Your output is to consist only of the line containing "Auto network search" and the lines after it, through the end of the data, reproduced exactly.

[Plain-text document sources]
§ §

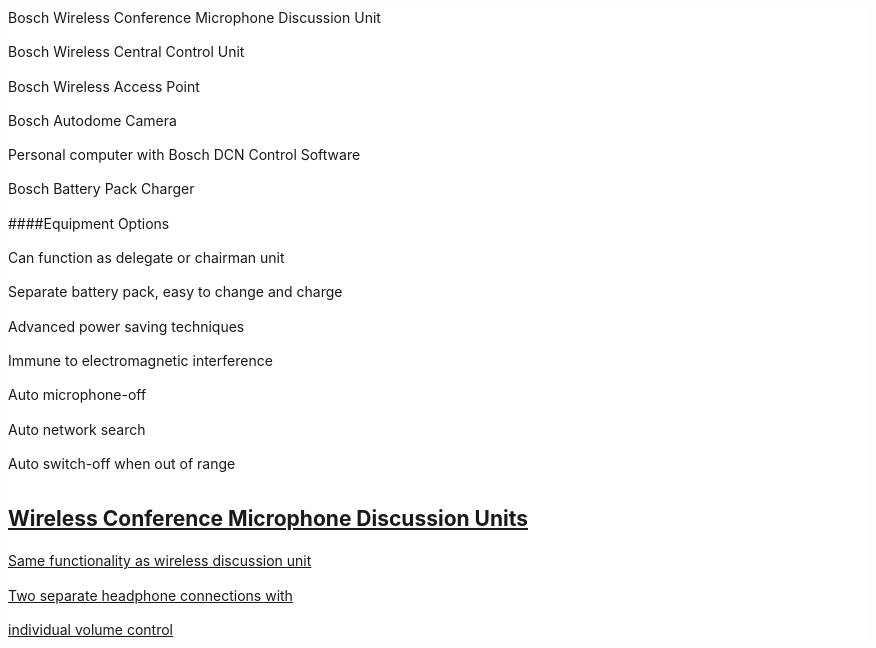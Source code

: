 Bosch Wireless Conference Microphone Discussion Unit



Bosch Wireless Central Control Unit



Bosch Wireless Access Point



Bosch Autodome Camera



Personal computer with Bosch DCN Control Software



Bosch Battery Pack Charger





####Equipment Options



Can function as delegate or chairman unit



Separate battery pack, easy to change and charge



Advanced power saving techniques



Immune to electromagnetic interference



Auto microphone-off



Auto network search



Auto switch-off when out of range




<a href="http://congressrental.com.au/wp-content/uploads/2011/09/92.jpg">

## Wireless Conference Microphone Discussion Units


Same functionality as wireless discussion unit



Two separate headphone connections with



individual volume control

§ §

RESPONSE BELOW:
Auto network search



Auto switch-off when out of range




<a href="http://congressrental.com.au/wp-content/uploads/2011/09/92.jpg">

## Wireless Conference Microphone Discussion Units


Same functionality as wireless discussion unit



Two separate headphone connections with



individual volume control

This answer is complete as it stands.